-
Notifications
You must be signed in to change notification settings - Fork 7
Targets and Truth Data
The RespiNow Hub addresses both nowcasting and short-term forecasting of various epidemiological indicators. These are detailed in a separate entry.
- Nowcasting addresses the statistical correction of partial/preliminary data. It is common for real-time surveillance data to be completed or revised restrospectively. This is because by the time a new version of a surveillance data set is published, not all relevant reports will already have been received by the organization curating the data. Later versions of the data set will be updated with the additional information.
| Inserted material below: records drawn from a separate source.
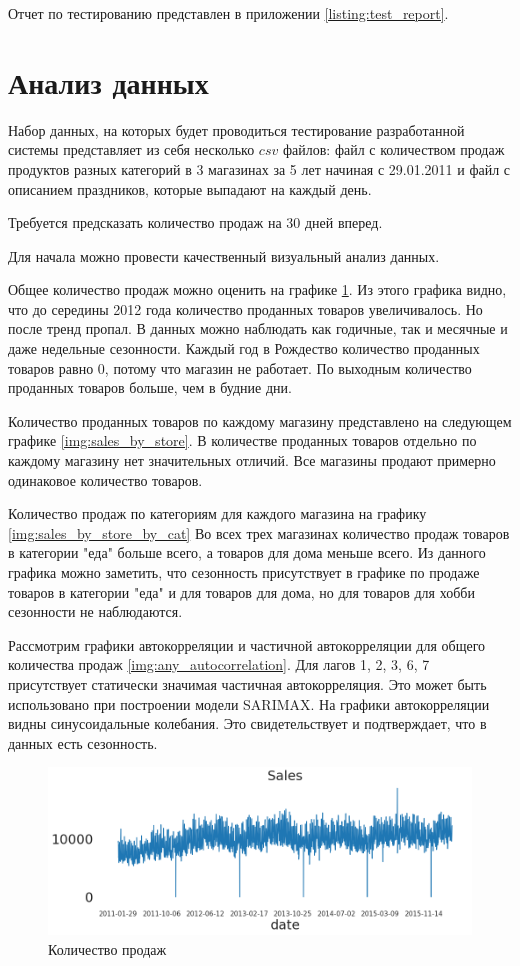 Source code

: Отчет по тестированию представлен в приложении \ref{listing:test_report}.

\section{Анализ данных}

Набор данных, на которых будет проводиться тестирование разработанной системы
представляет из себя несколько $ csv $ файлов: файл с количеством продаж
продуктов разных категорий в 3 магазинах за 5 лет начиная с 29.01.2011
и файл с описанием праздников, которые выпадают на каждый день.

Требуется предсказать количество продаж на 30 дней вперед.

Для начала можно провести качественный визуальный анализ данных.

Общее количество продаж можно оценить на графике \ref{img:all_sales}.
Из этого графика видно, что до середины 2012 года количество проданных
товаров увеличивалось. Но после тренд пропал. В данных можно наблюдать
как годичные, так и месячные и даже недельные сезонности. Каждый год
в Рождество количество проданных товаров равно 0, потому что магазин не работает.
По выходным количество проданных товаров больше, чем в будние дни.

Количество проданных товаров по каждому магазину представлено на следующем графике \ref{img:sales_by_store}.
В количестве проданных товаров отдельно по каждому магазину нет значительных отличий.
Все магазины продают примерно одинаковое количество товаров.

Количество продаж по категориям для каждого магазина на графику \ref{img:sales_by_store_by_cat}
Во всех трех магазинах количество продаж товаров в категории "еда" больше всего,
а товаров для дома меньше всего. Из данного графика можно заметить, что сезонность
присутствует в графике по продаже товаров в категории "еда" и для товаров для дома, но
для товаров для хобби сезонности не наблюдаются.

Рассмотрим графики автокорреляции и частичной автокорреляции для общего количества продаж
\ref{img:any_autocorrelation}.
Для лагов 1, 2, 3, 6, 7 присутствует статически значимая частичная автокорреляция.
Это может быть использовано при построении модели SARIMAX.
На графики автокорреляции видны синусоидальные колебания. Это свидетельствует и подтверждает,
что в данных есть сезонность.

\def\figurename{Рис}
\begin{figure}[t]
	\centering
	\includegraphics[width=0.9\columnwidth]{./img/all_sales.png}
	\caption{Количество продаж}
	\label{img:all_sales}
\end{figure}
Nowcasting typically, but not necessarily, corresponds to upward correction of data to account for delayed reports.
- Forecasting concerns the future epidemiological development and thus time points for which not even partial data is currently available.
As submissions are due on Thursdays, but reporting weeks (i.e., the week definition used in RKI's surveillance data) are from Monday through Sunday, we require a convention on how to index the weeks:
- The Sunday preceding the Thursday of submission is horizon 0 and is usually a nowcasting task (i.e., statistical correction of data points which already exist, but may still be subject to revisions).
- The Sunday following the Thursday of submission is horizon 1 and usually a forecasting task (i.e., prediction of data points which are not even partially known).
- The Sundays of previous weeks, indexed by horizons -1, -2,-3 correspond to further nowcasting tasks. Due to the definition of our nowcasting targets (see Section Targets) nowcasts should be submitted back until horizon -3.
- The Sundays of following weeks, indexed by horizons 2, 3, ... correspond to further forecasting tasks. Forecasts are typically only feasible a few weeks into the future and we are not planning to display forecasts more than 4 weeks into the future (more likely focusing on 2 weeks ahead).
Note that for some data sources (notably SurvStat) the data set available on Thursday already contains partial data for the ongoing week, i.e., contains a strongly incomplete data point which we label with the date of the following Sunday. Horizon 1 can then be treated like a nowcasting problem, even though the target_end_date is in the future.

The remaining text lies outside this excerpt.